Thursday, February 16, 2017

Charlie, My New Roomie

My life is for the birds. Well, one bird anyway--a tiny blue and white parakeet that I rescued from the county shelter two weeks ago. I had contemplated getting a pet to keep me company, but quickly discarded the idea of a dog (it would need to be walked and cleaned up after) and a cat (I’d have to deal with a litter box). Hence, a bird named Charlie fit the bill (no pun intended).  

I once wrote an article called, “I Gave My Husband the Bird.” Fred loved birds, so for Christmas one year I gave him a yellow cockatiel. She was part of our family for many years. This bird, which Fred named “Bird,” had the run of the house. A ladder from her cage to the floor gave her easy access to anywhere she wanted to go. She turned out to be my bird as she only acknowledged Fred during football season. Once he settled in his chair on Sundays with a bag of potato chips, she would hightail it over to him to beg for a chip.

Otherwise, she followed me all over the house, into the office, the kitchen, and at the dining room table where she’d grab a corn niblet off my plate. Her demise came one day when Fred moved to the right to avoid stepping on her and she moved to the right to avoid being stepped on. Talk about a perfect storm lining up!

After that, the house was way too quiet with two adults but no little four-ounce ball of fluff. Within a week, I dragged Fred to the bird store and we bought another yellow cockatiel that looked just like Bird. We named this one Crash because she slammed into the walls every time she took flight. The ladder was removed so she couldn’t get down to the floor as easily as her predecessor. When we moved from California, we gave Crash to a friend, assuming it would be better than moving her across the country.

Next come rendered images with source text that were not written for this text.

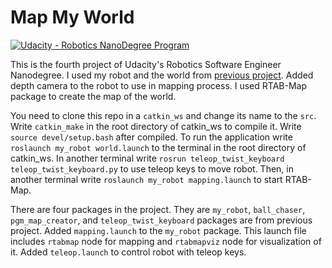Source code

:# Map My World

[![Udacity - Robotics NanoDegree Program](https://s3-us-west-1.amazonaws.com/udacity-robotics/Extra+Images/RoboND_flag.png)](https://www.udacity.com/robotics)

This is the fourth project of Udacity's Robotics Software Engineer Nanodegree. 
I used my robot and the world from [previous project](https://github.com/korhanmd/udacity-where-am-i).
Added depth camera to the robot to use in mapping process. I used RTAB-Map package to create the map of the world.

You need to clone this repo in a `catkin_ws` and change its name to the `src`. Write `catkin_make` in the root directory of catkin_ws to compile it.
Write `source devel/setup.bash` after compiled. To run the application write `roslaunch my_robot world.launch` to the terminal in the root directory of catkin_ws.
In another terminal write `rosrun teleop_twist_keyboard teleop_twist_keyboard.py` to use teleop keys to move robot.
Then, in another terminal write `roslaunch my_robot mapping.launch` to start RTAB-Map.

There are four packages in the project. They are `my_robot`, `ball_chaser`, `pgm_map_creator`, and `teleop_twist_keyboard` packages are from previous project.
Added `mapping.launch` to the `my_robot` package. This launch file includes `rtabmap` node for mapping and `rtabmapviz` node for visualization of it.
Added `teleop.launch` to control robot with teleop keys.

It’s been over three years since the move. I realized I missed the chirping and personality of a bird. Not finding any cockatiels for sale in the area, I found Charlie, the first parakeet I’ve owned since high school. He’s still getting used to me and his surroundings and only occasionally chirps. Mostly, he sits on his perch, a very quiet roommate.

The shelter named him Charlie assuming he was a male; time will tell if they’re right. We thought the cockatiels were males, too, until they both started laying eggs.

So now I no longer ramble around the house alone; there’s someone else to talk to and whose needs I have to consider. I guess you could say I gave myself the bird--his name is Charlie.

Quote of the Day: My heart is like a singing bird. Christina Georgina Rosetti

Saturday, January 28, 2017

A Job I’ll Never Get

Since this column is supposed to have something to do with writing, I'm confessing that I want to write commercials. Please allow me to vent for a couple of minutes as to why I say that.

I want to rewrite all the prescription commercials that bombard us day and night. I didn’t buy a television set to have it blare at me endlessly about diarrhea, constipation, impotence, light days, adult bed wetting, and on and on, ad infinitum.

During my career as a legal secretary, there was a time, back in the Dark Ages, when the Bar Association’s Code of Ethics said it was unbecoming for an attorney to advertise on TV or anywhere else. Maybe such advertising wasn’t unlawful, but it was frowned upon as leaning toward sleaze.  Then suddenly ethics went out the window and attorneys were allowed to advertise.

As strange as it seems to me to now see attorneys promoting their services, their ads are nowhere on the same level as those for drug prescriptions. Half the time you don’t know what the ailment is they're supposedly curing, but somehow you’re supposed to know you need the product. And since it’s only available by prescription, you are told to “ask your doctor.”

Aye, there’s the rub.  Since you must see your doctor to get the prescription, why in heaven’s name can’t your doctor tell you its horrendous side effects? Why do we have to hear that Product X can cause dizziness, hallucinations, nausea, vomiting, impotence, diarrhea, bleeding, bruising, and every other horror you can imagine, ending with, “and possibly death.”

I can agree to hearing the adverse reactions of over-the-counter drugs since a buyer probably won’t take the time to read the enclosed instructions. But I’m talking about a drug that you can only get from your doctor and that doctor is supposed to tell you what might happen. If he or she doesn’t, then the pharmacist who fills the prescription is charged with explaining those dire facts to you.

I have a recent Woman’s Day magazine that has 140 pages; thirty of which are ads for prescription drugs. That’s nearly one-quarter of the magazine. It’s not cheap to advertise in magazines and on television, so perhaps if they omitted such ads, they could lower the price of their drugs. What a concept!

Let me write the ads. They would read: “Your doctor is far more educated than you, so tell him or her you have a problem, ask what medicine is recommended and what the side effects are.” Period.

That, I could live with. How about you?